「先生、シウォン先生。大丈夫ですか?何かありましたか?」
『いえ、大丈夫です。すみません。続けましょう。』
シウォンはカンファレンスの途中だった。
今日のカンファレンスは名立たる教授たちが勢ぞろいしていて
シウォンからの報告に耳を傾けている。
ウニョクからの電話で一気に頭に血が昇り、、
今すぐウニョクの所に飛んでいきちゃんと話を聞きたいところだが
さすがにこの場を離れる訳にはいかなかった。
なんとか電話を切ってものの、しばし考え込んでしまった。
(キュヒョンがあいつと会うだと?あの救命士野郎・・・)
シウォンは以前駐車場で見かけた2人の姿を思い出して
今すぐこの場から駆け出し、ウニョクを捕まえて
詳しい話を聞きたい衝動と戦っていたが
とにかく、この場をちゃっちゃと収めてしまおうと
頭を切り替えるしかなかった。
☆
『あぁ、ウニョクか?今出かけた。あぁ、わかった。
大丈夫だって。気が付いてないから。じゃ、例のところで・・・』
『え?明け?だからなんなんだ?若いんだから3日ぐらい寝なくても大丈夫だ。
ごちゃごちゃ言ってないで、真っ直ぐきてくれよ!頼んだぞ、ウニョク!』
電話を切ると、メガネをかけ、とりあえず地味めの洋服を身に着け目的のカフェへ向かった。
☆
「やぁ、ここ、ここ!」
「あっ、ジョンファさん。こんにちは。待たせちゃいましたか?」
「いや、僕も今来たところだよ。どうぞ、かけて。」
「あ、すみません。失礼します。」
「何にする?ここのおすすめ、フルーツアイスティー。
すごくおいしいけど。フルーツ大丈夫?」
「あっ、えぇ。大丈夫です。」
「じゃあ、決まりね。それと・・じゃぁ、これで。」
挨拶もそこそこにジョンファがオーダーを頼んでくれた。
キュヒョンは初めて来たカフェのおしゃれなたたずまいに
周りをキョロキョロと見渡した。
女の子もしくはカップルばっかりみたいだけど・・・
ジョンファはなれているようで別に気にしてる風はなかった。
「どうした?キュヒョンくん。」
「あっ、いや、初めてなんで物珍しくて・・・」
「あぁ。

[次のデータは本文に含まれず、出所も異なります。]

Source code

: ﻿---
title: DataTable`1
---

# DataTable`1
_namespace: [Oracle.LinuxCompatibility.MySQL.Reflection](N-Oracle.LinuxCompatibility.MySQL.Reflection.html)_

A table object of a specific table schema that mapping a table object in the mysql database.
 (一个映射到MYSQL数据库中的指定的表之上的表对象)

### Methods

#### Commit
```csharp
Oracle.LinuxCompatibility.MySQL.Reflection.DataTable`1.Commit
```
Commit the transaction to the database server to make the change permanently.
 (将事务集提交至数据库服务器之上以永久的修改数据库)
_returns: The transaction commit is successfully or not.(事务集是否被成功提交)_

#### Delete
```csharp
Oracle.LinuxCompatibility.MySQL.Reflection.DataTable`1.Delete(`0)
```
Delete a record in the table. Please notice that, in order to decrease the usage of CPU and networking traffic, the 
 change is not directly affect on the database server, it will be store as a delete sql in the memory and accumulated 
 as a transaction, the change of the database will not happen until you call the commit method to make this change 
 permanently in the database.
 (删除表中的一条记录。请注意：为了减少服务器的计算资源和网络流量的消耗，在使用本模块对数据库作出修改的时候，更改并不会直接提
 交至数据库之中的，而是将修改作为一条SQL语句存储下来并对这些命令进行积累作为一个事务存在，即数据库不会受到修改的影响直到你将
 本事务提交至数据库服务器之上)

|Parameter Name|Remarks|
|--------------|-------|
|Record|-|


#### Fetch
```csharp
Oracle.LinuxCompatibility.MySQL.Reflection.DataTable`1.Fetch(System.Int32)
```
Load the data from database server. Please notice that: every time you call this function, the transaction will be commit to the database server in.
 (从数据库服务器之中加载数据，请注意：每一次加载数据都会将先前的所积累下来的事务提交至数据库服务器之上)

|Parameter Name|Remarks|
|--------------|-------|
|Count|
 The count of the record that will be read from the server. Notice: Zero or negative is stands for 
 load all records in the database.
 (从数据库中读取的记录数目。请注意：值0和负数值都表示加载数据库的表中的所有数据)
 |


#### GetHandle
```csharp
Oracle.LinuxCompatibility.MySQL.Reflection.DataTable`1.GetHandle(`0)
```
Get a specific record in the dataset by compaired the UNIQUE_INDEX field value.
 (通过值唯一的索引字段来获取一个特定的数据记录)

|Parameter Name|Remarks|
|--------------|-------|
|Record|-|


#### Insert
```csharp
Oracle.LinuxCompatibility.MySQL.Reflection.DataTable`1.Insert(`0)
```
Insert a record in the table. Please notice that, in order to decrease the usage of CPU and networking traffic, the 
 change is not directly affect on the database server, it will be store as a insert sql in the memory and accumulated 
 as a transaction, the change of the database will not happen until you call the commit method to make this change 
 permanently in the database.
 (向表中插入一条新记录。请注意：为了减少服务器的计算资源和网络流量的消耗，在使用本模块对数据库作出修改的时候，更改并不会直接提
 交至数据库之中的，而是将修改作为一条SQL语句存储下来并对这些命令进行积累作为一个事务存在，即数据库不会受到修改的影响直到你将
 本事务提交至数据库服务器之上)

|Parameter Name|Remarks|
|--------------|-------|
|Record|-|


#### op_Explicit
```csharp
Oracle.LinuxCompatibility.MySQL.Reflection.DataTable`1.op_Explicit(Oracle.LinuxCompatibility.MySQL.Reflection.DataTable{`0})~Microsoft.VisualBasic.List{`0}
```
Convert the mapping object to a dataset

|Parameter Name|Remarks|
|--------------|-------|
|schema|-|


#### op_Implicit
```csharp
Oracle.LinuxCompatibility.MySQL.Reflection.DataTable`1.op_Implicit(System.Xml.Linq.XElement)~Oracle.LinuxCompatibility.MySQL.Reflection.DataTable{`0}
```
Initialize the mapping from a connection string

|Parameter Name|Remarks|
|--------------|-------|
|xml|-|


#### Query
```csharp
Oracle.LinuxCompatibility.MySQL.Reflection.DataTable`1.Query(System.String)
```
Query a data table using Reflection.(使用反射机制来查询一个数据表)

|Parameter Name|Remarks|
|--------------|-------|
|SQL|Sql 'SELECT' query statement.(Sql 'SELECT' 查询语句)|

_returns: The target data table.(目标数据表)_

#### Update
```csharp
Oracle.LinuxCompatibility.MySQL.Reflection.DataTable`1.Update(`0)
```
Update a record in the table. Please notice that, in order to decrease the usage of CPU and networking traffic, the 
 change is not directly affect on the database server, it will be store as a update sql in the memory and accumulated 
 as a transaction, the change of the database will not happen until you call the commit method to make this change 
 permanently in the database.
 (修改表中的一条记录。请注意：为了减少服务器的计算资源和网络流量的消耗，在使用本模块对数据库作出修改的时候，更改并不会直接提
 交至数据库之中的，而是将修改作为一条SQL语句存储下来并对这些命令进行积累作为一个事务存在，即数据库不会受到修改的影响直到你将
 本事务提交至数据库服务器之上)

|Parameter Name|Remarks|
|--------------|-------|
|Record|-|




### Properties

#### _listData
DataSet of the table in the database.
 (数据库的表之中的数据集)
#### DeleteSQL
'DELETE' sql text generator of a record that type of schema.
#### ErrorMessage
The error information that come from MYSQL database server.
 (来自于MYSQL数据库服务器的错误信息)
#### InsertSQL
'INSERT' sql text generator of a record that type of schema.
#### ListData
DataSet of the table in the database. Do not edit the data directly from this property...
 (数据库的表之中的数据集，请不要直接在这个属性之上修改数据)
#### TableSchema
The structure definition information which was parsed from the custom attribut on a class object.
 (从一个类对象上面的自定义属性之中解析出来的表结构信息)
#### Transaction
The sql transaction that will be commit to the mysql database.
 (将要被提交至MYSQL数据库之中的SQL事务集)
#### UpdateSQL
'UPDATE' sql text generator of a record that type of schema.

今度、彼女でも連れてこようかな・・・とか思っちゃった?」
「え?違いますよ。俺、彼女いないし・・・」
「え?いないの?キュヒョンくんはものすごくモテそうだけど・・・」
「ちょっ、何言ってるんですか。モテませんよ、全然。」
「またまた~」
「ホントですってば!」
「わかった、わかった。そんなムキに否定しなくて大丈夫だよ。」
「いや別にムキになってなんか・・・」
「キュヒョン君はほんと素直でかわいいんだね。」
「え?」
ジョンファさんがあまりにも軽く言うもんだから
ポカーンとしていたら頭を撫でられ、頬を軽くその指が滑った。
あからさまに避けるのもなんだからされるがままにしてたけど・・・
それがどうも誤解されてしまったみたいで・・・
”彼女”はいないけど”彼氏”がいるって言った方がよかったのかなぁ。
いや、ダメだろ。
そんなことを思いながら”ふぅ~”と大きく息をひとつつき
運ばれてきたフルーツティーに入っていたキウイの欠片を口に頬張った。